Hello, dear friend, you can consult us at any time if you have any questions, add WeChat: THEend8_
1 General Knowledge (15 pts)
1. ( 3 pts) Derive an expression for expectedLoss involving Bias, variance, and noise.
2. ( 3 pts) Explain how to use cross-validation to estimate each of the terms above.
(b) How does the hinge loss function in an SVM handle bias?
(c) Which parameters of an SVM affect bias on test data? How does increasing or decreasing these parameters affect bias?
4. (5 pts) Consider a naive-Bayes generative model for the problem of classifying samples {(x1,y1),…,(xn,yn)}, xi ∈ Rp and yi ∈ {1,…,K}, where the marginal distribution of each feature is modeled as a univariate Gaussian, i.e., p(xij|yi = k) ∼ N(µjk,σ2
jk),
where k represents the class label. Assuming all parameters have been estimated, clearly describe how such a naive-Bayes model will do classification on a test point xtest.
Imagine we are using 10-fold cross-validation to tune a parameter θ of a machine learning algorithm using training set data for parameter estimation, and using the held-out fold to evaluate test performance of different values of θ. This produces 10 models,{h1,…,h10}; each model hi has its own value θi for that parameter, and corresponding error ei. Let k = arg mini ei be the index of the model with the lowest error. What is the best procedure for going from these 10 models individual to a single model that we can apply to the test data?
Midterm, CSCI 5525 2021
3. (4 pts) Bias in a classifier means that the probability of classifying a new data point drawn from the same distribution as the training data will result in one category occurring more often than another.
(a) What aspects of the training data affect classfier bias?
Paul Schrater
a) Choose the model hk?
b) weight the predictions of each model by wi = exp(−ei)?
c) Set θ = θk, then update by training on the held-out data.
Clearly explain your choice and reasoning.
Let {(x1,y1),…,(xn,yn)} be a dataset of n-samples for regression with xi ∈ Rp and yi ∈ R.
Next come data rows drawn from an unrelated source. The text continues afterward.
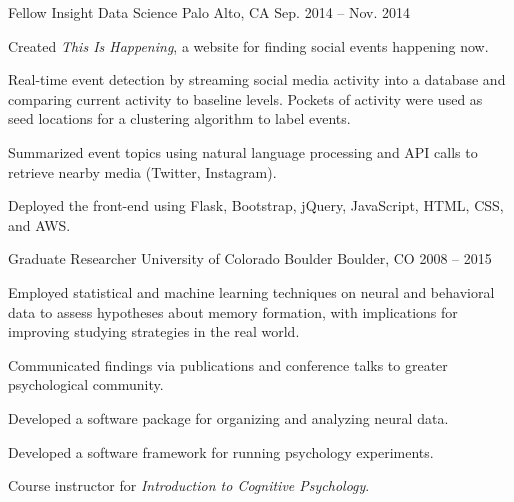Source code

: \begin{cventries}
  \cventry
    {Fellow} %
    {Insight Data Science} %
    {Palo Alto, CA} %
    {Sep. 2014 -- Nov. 2014} %
    {
      \begin{cvitems} %
        \item {Created \textit{This Is Happening}, a website for finding social events happening now.}
        \item {Real-time event detection by streaming social media activity into a database and comparing current activity to baseline levels.  Pockets of activity were used as seed locations for a clustering algorithm to label events.}
        \item {Summarized event topics using natural language processing and API calls to retrieve nearby media (Twitter, Instagram).}
        \item {Deployed the front-end using Flask, Bootstrap, jQuery, JavaScript, HTML, CSS, and AWS.}
      \end{cvitems}
    }

  \cventry
    {Graduate Researcher} %
    {University of Colorado Boulder} %
    {Boulder, CO} %
    {2008 -- 2015} %
    {
      \begin{cvitems} %
        \item {Employed statistical and machine learning techniques on neural and behavioral data to assess hypotheses about memory formation, with implications for improving studying strategies in the real world.}
        \item {Communicated findings via publications and conference talks to greater psychological community.}
        \item {Developed a software package for organizing and analyzing neural data.}
        \item {Developed a software framework for running psychology experiments.}
        \item {Course instructor for \textit{Introduction to Cognitive Psychology}.}
      \end{cvitems}
    }


\end{cventries}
Consider a regularized regression approach to the problem:
This problem is known as ridge regression. Using a kernel trick we can write the solution to this problem in a form where we can use weights on either the feature dimensions or the data points. Rewriting the expression in terms of data points allows us to generalize the regression solution to nonlinear forms. To better understand the problem, remember that a data matrix X can be viewed in either row or column form, where rows are data points and columns feature dimensions. A regression solution weighting rows is suitable for a kernel form of a solution.
1. (5 pts) using notation y ∈ Rn for the vector of responses generated by stacking labels into a vector, and X ∈ Rnxp the matrix of features, rewrite the objective function above in vector matrix form, and find the a closed form solution for w∗. Is the solution valid for n < p?
2. (5 pts) Show that the solution can be kernelized (i.e. that w∗ = Pi=1:n αik(xi,·) ) for
some function k(x,·) you need to derive. The trick is the derivation is a matrix inverse identity: (A−1 + BTC−1B)−1BTC−1 = ABT(BABT + C)−1. In your application,
X = B, C = I and A = λI. The point of using the inverse is to convert your solution from it’s standard form into one where you use XXT, which creates an inner product matrix of size data point by data point. By applying the resulting solution to a new feature vector x, show that wTx can be written in kernel form as above.
3. (5 pts) Use the kernelization result to derive ridge regression for fitting polynomials to order m using a polynomial kernel function.
1. (5 points) Which features are predictive? How can you tell? Explain your reasoning.
2. (10 points) Recode the features so that they could be used with naive Bayes or logistic regression. Using only the single best feature using naive Bayes, what should I do with a new data point, a cute puppy named Joey? Joey has 3 weeks potty training, costs 0 dollars, has 0 instances of previous carpet damage and is Brown/White. Adopt or no?